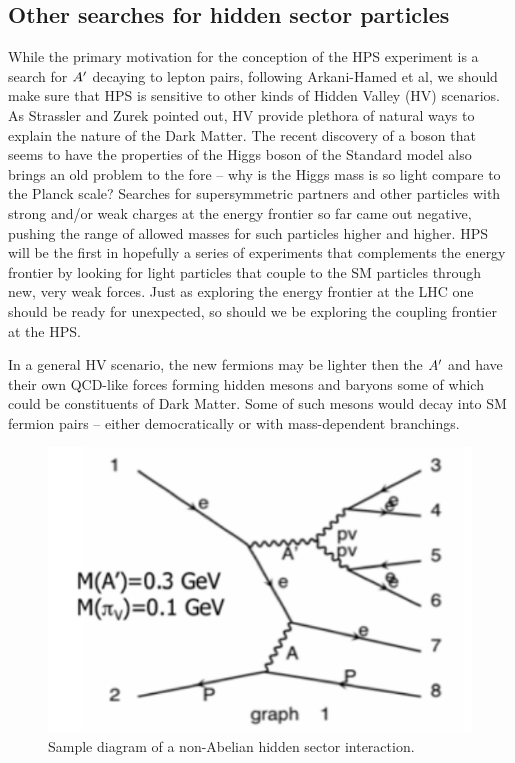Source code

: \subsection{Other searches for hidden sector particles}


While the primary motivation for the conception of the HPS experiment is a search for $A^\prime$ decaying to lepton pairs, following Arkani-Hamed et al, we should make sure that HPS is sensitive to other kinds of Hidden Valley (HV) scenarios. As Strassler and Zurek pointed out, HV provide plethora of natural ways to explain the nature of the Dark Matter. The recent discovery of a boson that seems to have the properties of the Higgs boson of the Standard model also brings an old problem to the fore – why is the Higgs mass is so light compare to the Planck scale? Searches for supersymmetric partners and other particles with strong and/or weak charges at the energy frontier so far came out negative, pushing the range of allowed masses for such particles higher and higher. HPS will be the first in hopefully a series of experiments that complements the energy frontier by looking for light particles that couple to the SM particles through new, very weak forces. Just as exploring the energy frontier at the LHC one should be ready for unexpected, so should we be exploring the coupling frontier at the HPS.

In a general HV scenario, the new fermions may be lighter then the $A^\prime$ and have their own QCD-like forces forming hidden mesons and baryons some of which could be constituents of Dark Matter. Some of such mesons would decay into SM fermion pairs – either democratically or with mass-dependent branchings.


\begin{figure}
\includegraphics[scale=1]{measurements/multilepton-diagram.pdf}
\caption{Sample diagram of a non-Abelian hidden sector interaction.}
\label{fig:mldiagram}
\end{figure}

+--

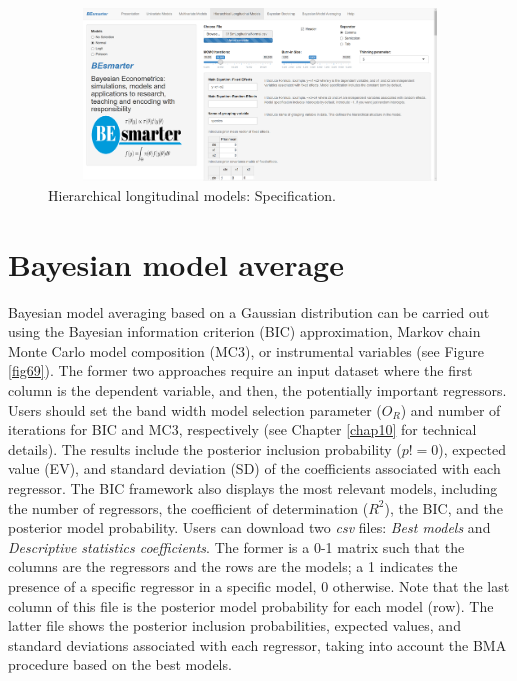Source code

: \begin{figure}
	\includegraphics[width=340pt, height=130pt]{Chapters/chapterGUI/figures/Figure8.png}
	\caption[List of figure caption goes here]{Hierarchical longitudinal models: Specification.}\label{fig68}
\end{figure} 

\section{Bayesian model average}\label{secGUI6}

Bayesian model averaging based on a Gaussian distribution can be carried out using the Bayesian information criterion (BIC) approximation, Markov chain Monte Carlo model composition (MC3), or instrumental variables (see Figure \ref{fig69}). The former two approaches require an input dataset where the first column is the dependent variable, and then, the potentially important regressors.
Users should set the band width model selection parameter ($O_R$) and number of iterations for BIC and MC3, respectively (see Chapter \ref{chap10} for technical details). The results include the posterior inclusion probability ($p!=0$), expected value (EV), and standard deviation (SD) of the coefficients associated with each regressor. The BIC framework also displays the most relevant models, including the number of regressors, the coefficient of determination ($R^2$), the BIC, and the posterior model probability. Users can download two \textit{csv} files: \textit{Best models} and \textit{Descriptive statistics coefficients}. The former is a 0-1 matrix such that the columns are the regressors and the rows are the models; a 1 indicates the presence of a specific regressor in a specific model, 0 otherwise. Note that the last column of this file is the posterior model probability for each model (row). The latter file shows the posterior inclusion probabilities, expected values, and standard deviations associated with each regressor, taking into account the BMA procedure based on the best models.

+--

* Goal of the exercise: Wherever a line holds the word "forces", copy that line out of the entries above.

* Exercise solution:
While the primary motivation for the conception of the HPS experiment is a search for $A^\prime$ decaying to lepton pairs, following Arkani-Hamed et al, we should make sure that HPS is sensitive to other kinds of Hidden Valley (HV) scenarios. As Strassler and Zurek pointed out, HV provide plethora of natural ways to explain the nature of the Dark Matter. The recent discovery of a boson that seems to have the properties of the Higgs boson of the Standard model also brings an old problem to the fore – why is the Higgs mass is so light compare to the Planck scale? Searches for supersymmetric partners and other particles with strong and/or weak charges at the energy frontier so far came out negative, pushing the range of allowed masses for such particles higher and higher. HPS will be the first in hopefully a series of experiments that complements the energy frontier by looking for light particles that couple to the SM particles through new, very weak forces. Just as exploring the energy frontier at the LHC one should be ready for unexpected, so should we be exploring the coupling frontier at the HPS.
In a general HV scenario, the new fermions may be lighter then the $A^\prime$ and have their own QCD-like forces forming hidden mesons and baryons some of which could be constituents of Dark Matter. Some of such mesons would decay into SM fermion pairs – either democratically or with mass-dependent branchings.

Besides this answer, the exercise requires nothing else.